(Document images with source code)
━━━━━━━━━━━━━━━━

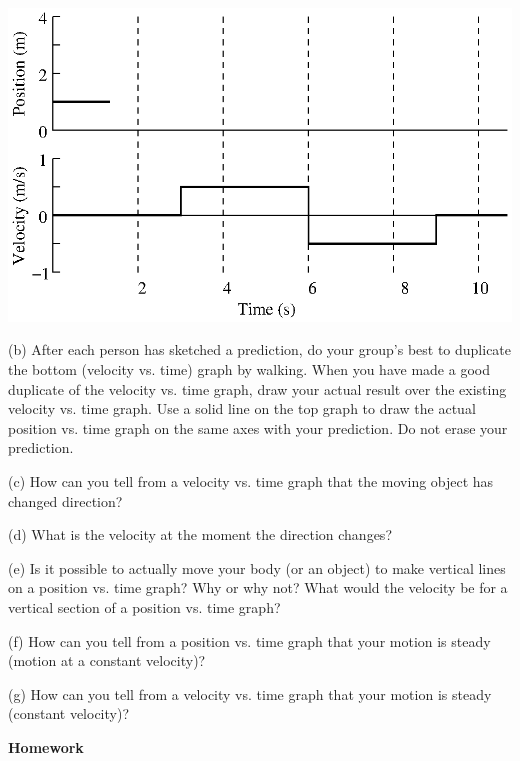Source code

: \vspace{0.3cm}
{\par\centering \includegraphics{relating_fig2.eps} \par}
\vspace{0.3cm}

(b) After each person has sketched a prediction, do your group's best to duplicate the bottom (velocity vs. time) graph by walking. When you have made a good duplicate of the velocity vs. time graph, draw your actual result over the existing velocity vs. time graph. Use a solid line on the top graph to draw the actual position vs. time graph on the same axes with your prediction. Do not erase your prediction.

(c) How can you tell from a velocity vs. time graph that the moving object has
changed direction?
\vspace{10mm}

(d) What is the velocity at the moment the direction changes? 
\vspace{10mm}

(e) Is it possible to actually move your body (or an object) to make vertical
lines on a position vs. time graph? Why or why not? What would the velocity
be for a vertical section of a position vs. time graph? 
\vspace{10mm}

(f) How can you tell from a position vs. time graph that your motion is steady
(motion at a constant velocity)? 
\vspace{10mm}

(g) How can you tell from a velocity vs. time graph that your motion is steady
(constant velocity)? 
\vspace{10mm}

\textbf{Homework}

━━━━━━━━━━━━━━━━

PROBLEM DESCRIPTION ▸
How many lines of the data include the word "that"? Reply with the number and nothing else.

ANSWER FOR THE TASK ▸
3